The Conservative Party of Canada voted against the NWWM but did not indicate whether they would reverse these rules if such rules were enacted, and the Conservatives are elected in 2025.

Assuming the proposed rules are enacted into law, this update explores various planning strategies to help mitigate the effects of the higher capital gains inclusion rate, focusing on tax deferral and minimization techniques.

Refresher Regarding the Proposed Rules

Prior to June 25, 2024, where a taxpayer realized a capital gain, only 50% of such gain was required to be included in income and subject to tax at the taxpayer's applicable tax rate. Budget 2024 proposes to increase the inclusion rate to 66 2/3% for dispositions occurring on or after June 25, 2024. For example, if an individual taxpayer realizes $100,000 of capital gains, the amount of the capital gain to be included in income increases from $50,000 to $66,666.

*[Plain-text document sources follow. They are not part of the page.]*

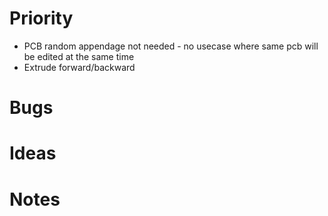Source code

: # Priority
- PCB random appendage not needed - no usecase where same pcb will be edited at the same time
- Extrude forward/backward

# Bugs

# Ideas

# Notes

The proposed rules provide that the first $250,000 of net capital gains realized in a year is subject to the 50% inclusion rate (the "$250,000 half-rate exemption"), and any excess would be subject to the 66 2/3% inclusion rate.

Planning Strategies

1. Tax-Loss Utilization Structures

The utilization of tax losses in a corporate group will become more relevant with the increase in the capital gains tax inclusion rate. Prior to a sale or other disposition, a thorough examination of loss balances within corporate groups should be conducted to evaluate the benefits of a pre-closing reorganization that would enable the sale to occur through a loss company in order to shield anticipated capital gains realized on the sale.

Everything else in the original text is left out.